▸ Listed entries:

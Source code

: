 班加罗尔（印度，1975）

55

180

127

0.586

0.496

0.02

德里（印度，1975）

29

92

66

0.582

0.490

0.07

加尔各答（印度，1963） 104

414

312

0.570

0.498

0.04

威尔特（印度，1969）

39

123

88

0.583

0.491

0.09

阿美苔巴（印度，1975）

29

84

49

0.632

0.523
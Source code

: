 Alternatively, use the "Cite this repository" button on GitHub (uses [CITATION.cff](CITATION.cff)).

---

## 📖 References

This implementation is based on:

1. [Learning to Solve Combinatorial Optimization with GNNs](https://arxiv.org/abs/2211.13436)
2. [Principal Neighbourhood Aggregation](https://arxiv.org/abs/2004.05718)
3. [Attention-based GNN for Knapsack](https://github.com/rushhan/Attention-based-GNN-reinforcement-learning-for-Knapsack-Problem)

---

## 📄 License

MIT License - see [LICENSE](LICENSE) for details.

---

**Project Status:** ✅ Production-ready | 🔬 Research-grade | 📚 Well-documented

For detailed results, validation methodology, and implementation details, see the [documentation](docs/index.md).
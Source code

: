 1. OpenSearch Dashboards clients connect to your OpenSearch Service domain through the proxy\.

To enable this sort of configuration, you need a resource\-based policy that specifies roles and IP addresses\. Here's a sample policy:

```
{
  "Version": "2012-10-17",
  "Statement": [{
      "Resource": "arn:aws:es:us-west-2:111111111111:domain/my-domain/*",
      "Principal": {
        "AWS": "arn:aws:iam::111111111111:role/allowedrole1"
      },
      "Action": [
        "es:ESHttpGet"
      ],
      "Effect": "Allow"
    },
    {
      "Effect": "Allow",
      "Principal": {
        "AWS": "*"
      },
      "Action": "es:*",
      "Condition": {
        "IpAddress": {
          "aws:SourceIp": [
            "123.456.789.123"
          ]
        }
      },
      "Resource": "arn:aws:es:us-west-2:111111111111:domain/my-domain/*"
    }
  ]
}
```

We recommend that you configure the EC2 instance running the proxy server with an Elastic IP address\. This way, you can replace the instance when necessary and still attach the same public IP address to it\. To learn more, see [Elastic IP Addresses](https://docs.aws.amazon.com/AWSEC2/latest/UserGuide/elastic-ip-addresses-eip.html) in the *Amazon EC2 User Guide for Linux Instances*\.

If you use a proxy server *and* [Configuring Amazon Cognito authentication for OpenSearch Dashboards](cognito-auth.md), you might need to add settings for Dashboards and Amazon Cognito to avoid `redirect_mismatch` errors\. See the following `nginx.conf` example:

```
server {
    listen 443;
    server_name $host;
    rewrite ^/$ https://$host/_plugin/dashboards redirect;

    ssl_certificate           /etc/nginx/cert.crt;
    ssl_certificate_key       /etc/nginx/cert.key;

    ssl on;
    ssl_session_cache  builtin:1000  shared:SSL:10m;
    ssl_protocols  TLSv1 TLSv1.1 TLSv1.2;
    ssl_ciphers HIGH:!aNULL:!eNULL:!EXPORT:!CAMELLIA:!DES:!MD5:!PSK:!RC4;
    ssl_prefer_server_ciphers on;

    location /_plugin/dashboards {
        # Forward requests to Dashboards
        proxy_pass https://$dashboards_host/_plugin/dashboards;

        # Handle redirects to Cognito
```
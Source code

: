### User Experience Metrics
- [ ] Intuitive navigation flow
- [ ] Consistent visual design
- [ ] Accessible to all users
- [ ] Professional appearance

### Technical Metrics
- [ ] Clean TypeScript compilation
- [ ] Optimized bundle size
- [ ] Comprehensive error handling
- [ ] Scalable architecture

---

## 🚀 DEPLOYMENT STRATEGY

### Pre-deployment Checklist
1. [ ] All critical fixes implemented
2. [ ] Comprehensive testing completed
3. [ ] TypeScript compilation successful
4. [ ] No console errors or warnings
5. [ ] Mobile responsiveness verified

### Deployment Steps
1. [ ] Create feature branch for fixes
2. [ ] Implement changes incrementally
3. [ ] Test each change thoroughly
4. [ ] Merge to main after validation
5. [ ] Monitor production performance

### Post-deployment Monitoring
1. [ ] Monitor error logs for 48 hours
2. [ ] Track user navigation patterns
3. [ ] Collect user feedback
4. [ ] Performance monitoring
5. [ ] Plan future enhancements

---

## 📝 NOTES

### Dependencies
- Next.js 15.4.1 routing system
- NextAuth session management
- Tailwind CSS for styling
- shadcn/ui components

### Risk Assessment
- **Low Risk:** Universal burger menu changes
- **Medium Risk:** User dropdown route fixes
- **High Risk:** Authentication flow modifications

▸ What the exercise asks: Your reply should hold only the lines from the first line of the records through the one with "This implementation is", reproduced word for word.

▸ Answer section:
Source code

: 班加罗尔（印度，1975）

55

180

127

0.586

0.496

0.02

德里（印度，1975）

29

92

66

0.582

0.490

0.07

加尔各答（印度，1963） 104

414

312

0.570

0.498

0.04

威尔特（印度，1969）

39

123

88

0.583

0.491

0.09

阿美苔巴（印度，1975）

29

84

49

0.632

0.523
Source code

: Alternatively, use the "Cite this repository" button on GitHub (uses [CITATION.cff](CITATION.cff)).

---

## 📖 References

This implementation is based on:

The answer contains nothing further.